また、第三者から「自分の楽曲と酷似している」といった著作権侵害の疑いで通報を受けた場合にも、事実確認の一環としてアカウント情報の確認が行われる可能性があります。
現時点では過度に心配する必要はない
もっとも、オリジナル楽曲を継続的に配信し、規約に沿った通常の活動を行っている限り、過度に不安を感じる必要はないでしょう。
今回の対応は健全なプラットフォーム運営を目的としたものであり、一般的な利用者に大きな影響が及ぶ可能性は現時点では高くないと考えられます。
実際に私は2025年6月からnarasuを利用しています。以下のサイトで「音楽配信代行サービス narasuの特徴と魅力」では、narasuについて詳しく紹介してくれていますが、私自身も非常に優良なディストリビューターだと感じています。
利用料金が比較的低価格に設定されているにもかかわらず、楽曲審査のレスポンスが早く、配信までの流れもスムーズです。
そのため、コストを抑えながら音楽配信を行いたいアーティストやクリエイターにとって、利用しやすいサービスだと思います。
これまで利用してきた中でも対応面に不満を感じることは少なく、総合的に見て信頼できる優良なディストリビューターの一つだと考えています。
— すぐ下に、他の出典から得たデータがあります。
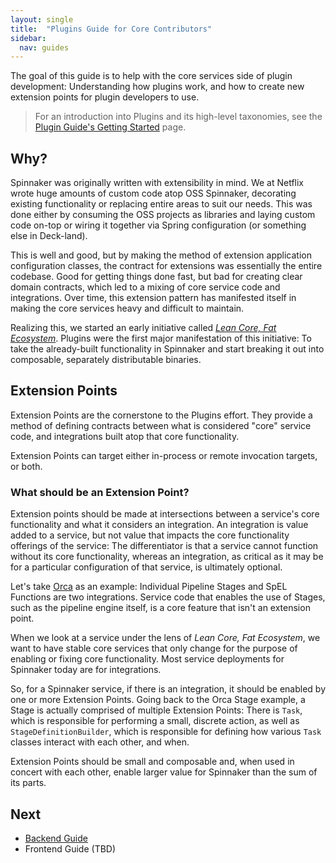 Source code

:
 ```yaml
---
layout: single
title:  "Plugins Guide for Core Contributors"
sidebar:
  nav: guides
---
```


The goal of this guide is to help with the core services side of plugin development: Understanding how plugins work, and how to create new extension points for plugin developers to use.

> For an introduction into Plugins and its high-level taxonomies, see the [Plugin Guide's Getting Started](https://www.notion.so/netflixdet/Getting-Started-489d6349bc8e486f9390e8d30134db56) page.

## Why?

Spinnaker was originally written with extensibility in mind. We at Netflix wrote huge amounts of custom code atop OSS Spinnaker, decorating existing functionality or replacing entire areas to suit our needs. This was done either by consuming the OSS projects as libraries and laying custom code on-top or wiring it together via Spring configuration (or something else in Deck-land).

This is well and good, but by making the method of extension application configuration classes, the contract for extensions was essentially the entire codebase. Good for getting things done fast, but bad for creating clear domain contracts, which led to a mixing of core service code and integrations. Over time, this extension pattern has manifested itself in making the core services heavy and difficult to maintain.

Realizing this, we started an early initiative called [*Lean Core, Fat Ecosystem*](https://docs.google.com/document/d/1cgKBdT5xVFvMwut7Wji_-bC_12GoQtyZ2MQ958LDcOY/edit?usp=sharing). Plugins were the first major manifestation of this initiative: To take the already-built functionality in Spinnaker and start breaking it out into composable, separately distributable binaries.

## Extension Points

Extension Points are the cornerstone to the Plugins effort. They provide a method of defining contracts between what is considered "core" service code, and integrations built atop that core functionality.

Extension Points can target either in-process or remote invocation targets, or both.

### What should be an Extension Point?

Extension points should be made at intersections between a service's core functionality and what it considers an integration. An integration is value added to a service, but not value that impacts the core functionality offerings of the service: The differentiator is that a service cannot function without its core functionality, whereas an integration, as critical as it may be for a particular configuration of that service, is ultimately optional.

Let's take [Orca](https://github.com/spinnaker/orca) as an example: Individual Pipeline Stages and SpEL Functions are two integrations. Service code that enables the use of Stages, such as the pipeline engine itself, is a core feature that isn't an extension point.

When we look at a service under the lens of *Lean Core, Fat Ecosystem*, we want to have stable core services that only change for the purpose of enabling or fixing core functionality. Most service deployments for Spinnaker today are for integrations.

So, for a Spinnaker service, if there is an integration, it should be enabled by one or more Extension Points. Going back to the Orca Stage example, a Stage is actually comprised of multiple Extension Points: There is `Task`, which is responsible for performing a small, discrete action, as well as `StageDefinitionBuilder`, which is responsible for defining how various `Task` classes interact with each other, and when.

Extension Points should be small and composable and, when used in concert with each other, enable larger value for Spinnaker than the sum of its parts.

## Next

- [Backend Guide](/guides/developer/plugin-core-developers/backend)
- Frontend Guide (TBD)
AI生成楽曲や不正再生の問題があまりにも大規模化したことで、ソニーやユニバーサルといった大手レコード会社、さらにはSpotifyなどのストリーミングサービス側も強い危機感を抱くようになったのでしょう。
身分証の提出が必要になることには驚かされますし、多少の戸惑いを感じる部分もあります。しかし、生成AIや不正行為によって汚染された音楽プラットフォームの健全性を取り戻すためには、こうした対策も必要なのかもしれません。
今回の動きは、音楽配信の世界が、かつてのように誰でも気軽に活動できる環境から、運営側による本人確認や権利確認をより重視する時代へと移行しつつあることを示しているように思えます。